There Riccianico dairy It is a small dairy in Mugello, it is located in an uncontaminated area between the woods and hills of Firenzuola, here we produce raw milk cheeses with organic fodder from the company, this is where the Caciotta

Caciotta

ours is a agricultural dairy. We produce all the raw milk cheeses and the crusts are not treated. We have our own farm and feed our cows mainly with organic fodder that we produce on our farm. From spring to autumn our cows graze freely and feed on wild spontaneous herbs.

This raw milk cheese It is made as it once was, in a boiler and worked only by hand, without the addition of industrial ferments.
The rind is edible and changes from a straw yellow color to a golden yellow as it matures.
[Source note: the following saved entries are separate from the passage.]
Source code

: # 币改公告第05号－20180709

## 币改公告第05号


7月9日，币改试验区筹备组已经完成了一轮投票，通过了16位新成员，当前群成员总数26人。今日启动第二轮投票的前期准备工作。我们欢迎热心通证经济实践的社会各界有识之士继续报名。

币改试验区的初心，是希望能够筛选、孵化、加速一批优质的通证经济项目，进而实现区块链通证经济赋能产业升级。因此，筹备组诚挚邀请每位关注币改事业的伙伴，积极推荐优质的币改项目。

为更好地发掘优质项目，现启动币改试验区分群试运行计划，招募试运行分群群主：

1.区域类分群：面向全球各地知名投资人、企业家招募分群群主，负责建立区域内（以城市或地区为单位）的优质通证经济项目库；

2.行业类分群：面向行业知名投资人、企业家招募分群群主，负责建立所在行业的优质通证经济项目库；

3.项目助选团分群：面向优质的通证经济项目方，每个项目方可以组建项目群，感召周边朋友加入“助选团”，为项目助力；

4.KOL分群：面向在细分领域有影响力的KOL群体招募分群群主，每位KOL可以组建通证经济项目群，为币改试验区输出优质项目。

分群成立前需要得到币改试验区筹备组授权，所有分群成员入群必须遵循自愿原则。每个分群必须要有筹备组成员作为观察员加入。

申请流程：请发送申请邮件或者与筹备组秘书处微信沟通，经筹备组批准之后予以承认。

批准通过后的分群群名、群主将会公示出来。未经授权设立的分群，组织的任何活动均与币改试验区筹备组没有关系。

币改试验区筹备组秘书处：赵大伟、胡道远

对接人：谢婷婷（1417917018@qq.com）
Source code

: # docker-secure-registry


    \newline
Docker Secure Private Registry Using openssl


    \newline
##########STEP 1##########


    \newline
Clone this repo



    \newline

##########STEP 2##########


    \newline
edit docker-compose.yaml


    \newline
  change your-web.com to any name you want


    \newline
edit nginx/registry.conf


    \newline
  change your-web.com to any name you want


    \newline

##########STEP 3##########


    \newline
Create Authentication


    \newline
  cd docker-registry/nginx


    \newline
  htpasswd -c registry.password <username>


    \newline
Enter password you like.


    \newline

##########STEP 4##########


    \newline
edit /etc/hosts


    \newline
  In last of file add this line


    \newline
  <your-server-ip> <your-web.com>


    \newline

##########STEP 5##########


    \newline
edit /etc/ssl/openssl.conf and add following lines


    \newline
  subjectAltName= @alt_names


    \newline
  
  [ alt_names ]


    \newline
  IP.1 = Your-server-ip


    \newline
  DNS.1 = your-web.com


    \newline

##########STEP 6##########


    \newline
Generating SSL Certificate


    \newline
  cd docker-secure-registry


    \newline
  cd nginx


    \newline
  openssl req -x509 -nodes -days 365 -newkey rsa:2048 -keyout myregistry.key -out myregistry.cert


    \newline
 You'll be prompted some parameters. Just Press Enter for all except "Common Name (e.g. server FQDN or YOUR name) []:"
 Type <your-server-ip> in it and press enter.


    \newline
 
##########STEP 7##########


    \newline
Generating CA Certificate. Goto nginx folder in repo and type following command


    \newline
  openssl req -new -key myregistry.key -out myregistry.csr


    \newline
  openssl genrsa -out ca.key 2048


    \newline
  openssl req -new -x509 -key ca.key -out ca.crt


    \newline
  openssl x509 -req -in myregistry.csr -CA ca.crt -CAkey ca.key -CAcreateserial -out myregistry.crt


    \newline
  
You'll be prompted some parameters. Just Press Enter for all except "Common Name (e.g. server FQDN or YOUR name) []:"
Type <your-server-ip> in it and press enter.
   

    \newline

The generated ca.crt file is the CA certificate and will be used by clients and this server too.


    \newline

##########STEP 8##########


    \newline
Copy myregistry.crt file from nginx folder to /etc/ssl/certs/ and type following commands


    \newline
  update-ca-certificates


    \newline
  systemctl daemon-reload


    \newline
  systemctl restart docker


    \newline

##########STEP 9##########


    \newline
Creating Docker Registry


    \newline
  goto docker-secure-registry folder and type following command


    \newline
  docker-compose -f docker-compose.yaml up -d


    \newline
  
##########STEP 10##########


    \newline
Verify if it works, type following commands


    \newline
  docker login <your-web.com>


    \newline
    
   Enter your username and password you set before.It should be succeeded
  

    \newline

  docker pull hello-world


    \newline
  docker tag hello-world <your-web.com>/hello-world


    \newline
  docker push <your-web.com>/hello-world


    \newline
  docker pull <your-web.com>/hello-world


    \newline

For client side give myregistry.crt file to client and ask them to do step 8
The inside is straw yellow in color, soft, elastic, with variable holes.
The maturation lasts from 20 days to 8 months, the initially sweet taste then takes on more intense and spicy notes.
The ideal drinking temperature is 15-20 ° C.
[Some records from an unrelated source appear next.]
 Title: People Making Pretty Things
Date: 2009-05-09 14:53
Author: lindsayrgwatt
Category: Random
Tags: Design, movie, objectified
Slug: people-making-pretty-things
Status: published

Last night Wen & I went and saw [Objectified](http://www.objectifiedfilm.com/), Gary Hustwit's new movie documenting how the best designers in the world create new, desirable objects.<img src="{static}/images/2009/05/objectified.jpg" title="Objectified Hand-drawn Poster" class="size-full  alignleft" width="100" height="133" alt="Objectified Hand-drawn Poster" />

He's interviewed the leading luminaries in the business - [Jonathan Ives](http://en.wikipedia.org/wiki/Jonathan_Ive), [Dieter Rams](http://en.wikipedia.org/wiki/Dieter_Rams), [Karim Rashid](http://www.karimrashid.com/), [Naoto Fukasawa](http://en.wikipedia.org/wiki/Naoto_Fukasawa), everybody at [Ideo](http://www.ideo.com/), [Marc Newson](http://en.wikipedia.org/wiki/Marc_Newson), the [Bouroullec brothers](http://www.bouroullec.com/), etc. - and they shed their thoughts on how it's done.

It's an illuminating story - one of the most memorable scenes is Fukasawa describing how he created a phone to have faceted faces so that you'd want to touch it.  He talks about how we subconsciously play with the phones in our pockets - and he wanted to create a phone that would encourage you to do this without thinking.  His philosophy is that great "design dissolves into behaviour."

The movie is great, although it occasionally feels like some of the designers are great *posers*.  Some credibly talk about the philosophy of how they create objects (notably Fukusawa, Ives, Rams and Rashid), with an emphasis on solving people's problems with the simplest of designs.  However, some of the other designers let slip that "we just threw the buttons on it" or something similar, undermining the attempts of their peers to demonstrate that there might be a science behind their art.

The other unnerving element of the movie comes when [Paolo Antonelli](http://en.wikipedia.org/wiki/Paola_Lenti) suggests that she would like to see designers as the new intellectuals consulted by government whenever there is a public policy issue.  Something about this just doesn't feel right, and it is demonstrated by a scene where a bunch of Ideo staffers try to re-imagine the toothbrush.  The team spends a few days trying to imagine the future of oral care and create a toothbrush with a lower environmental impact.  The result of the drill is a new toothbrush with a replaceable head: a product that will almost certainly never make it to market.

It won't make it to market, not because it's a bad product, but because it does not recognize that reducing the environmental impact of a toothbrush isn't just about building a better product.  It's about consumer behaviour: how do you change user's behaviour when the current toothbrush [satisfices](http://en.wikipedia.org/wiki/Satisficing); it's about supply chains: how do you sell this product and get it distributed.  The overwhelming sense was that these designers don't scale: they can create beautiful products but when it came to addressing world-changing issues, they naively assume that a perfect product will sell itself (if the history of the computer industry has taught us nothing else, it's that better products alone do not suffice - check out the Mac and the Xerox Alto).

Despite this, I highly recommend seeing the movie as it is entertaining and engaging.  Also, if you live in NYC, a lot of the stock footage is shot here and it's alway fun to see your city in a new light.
Caciotta is the cheese of conviviality. Perfect for a picnic on the grass or rather for a cheesecake!

Recipes for a perfect picnic:

Rustic sandwiches with caciotta cheese and grilled vegetables: Stuff the sandwiches with the slices of caciotta and the grilled vegetables. Season with a drizzle of oil and a pinch of oregano.
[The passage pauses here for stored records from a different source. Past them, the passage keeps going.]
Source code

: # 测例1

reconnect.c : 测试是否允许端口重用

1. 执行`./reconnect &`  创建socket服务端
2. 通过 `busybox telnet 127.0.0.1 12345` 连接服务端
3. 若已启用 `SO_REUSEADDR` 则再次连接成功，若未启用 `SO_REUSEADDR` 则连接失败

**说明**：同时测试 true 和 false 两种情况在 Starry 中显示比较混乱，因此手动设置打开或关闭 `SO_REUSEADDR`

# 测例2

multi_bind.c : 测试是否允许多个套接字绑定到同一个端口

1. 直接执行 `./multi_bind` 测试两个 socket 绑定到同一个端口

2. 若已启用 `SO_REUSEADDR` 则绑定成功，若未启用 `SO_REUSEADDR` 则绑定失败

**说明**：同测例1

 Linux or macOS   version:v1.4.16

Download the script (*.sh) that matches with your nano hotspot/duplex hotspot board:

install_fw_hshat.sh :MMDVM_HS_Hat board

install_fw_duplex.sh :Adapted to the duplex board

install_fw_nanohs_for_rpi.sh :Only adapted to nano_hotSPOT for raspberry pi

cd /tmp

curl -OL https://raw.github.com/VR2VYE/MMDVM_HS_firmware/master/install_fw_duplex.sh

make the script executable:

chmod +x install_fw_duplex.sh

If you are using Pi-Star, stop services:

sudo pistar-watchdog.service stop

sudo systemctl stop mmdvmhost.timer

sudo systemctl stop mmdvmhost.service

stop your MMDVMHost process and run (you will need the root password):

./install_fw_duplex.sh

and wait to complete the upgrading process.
Sandwiches with caciotta cream and dried tomatoes. Make a cream with the caciotta, blending it with a little oil. Spread the cream on the bread, add dried tomatoes and basil. Cut into triangles and serve.

GMO free

Format

Wedge of about 150 g, Wedge of about 500 g

Preparation time

Ingredients on the label

Raw MILK, rennet, salt

Allergens

Milk

Note

,

Average nutritional values per 100 g

Energy 1300 kJ / 313 kcal
Fat 25.2 g
of which saturated fatty acids - g
Carbohydrates 1 g
of which sugars - g
Protein 22.5 g
Salt 1.5 g
Note: The values may undergo slight variations over the course of the year in relation to the maturation and seasonal fluctuations of the milk

Method of conservation

The ideal storage temperature is between 12 and 18 ° C

Recommended combinations

Fruity white wines, young red wines and low alcohol beers

Tasting tips

At room temperature, with acacia honey, jasmine, violet, rose or muscat grape jellies

Shipment

Shipments of perishable products, which need to be stored at a controlled temperature, are made on Mondays, Tuesdays and Wednesdays. For orders placed from Thursday to Sunday, the shipment will take place in the following week, in order to avoid stocks on Saturday and Sunday and the consequent risk of alteration of the food.

region

Latteria Riccianico

Nel cuore dell'Appennino toscano batte il cuore di questo piccolo caseificio artigianale. L'idea è nata da Annette che, avendo sposato un allevatore storico della zona, ha pensato bene di portare avanti il proprio progetto di dar vita ad un caseificio artigianale con il prezioso latte prodotto dalla loro fattoria, dove pascolano indisturbate tra boschi e colli le frisone e le brune. I prodotti sono tutti rigorosamente a latte crudo e le mucche vengono nutrite con foraggi biologici di montagna autoprodotti dall'azienda.
I sapori e i profumi delle erbe si ritrovano in tavola. Oltre ai prodotti più tradizionali, come la caciotta e il formaggio stagionato "da serbo", Annette si è cimentata anche in una deliziosa crosta fiorita ispirata ai formaggi francesi, da cui il nome di "francesina".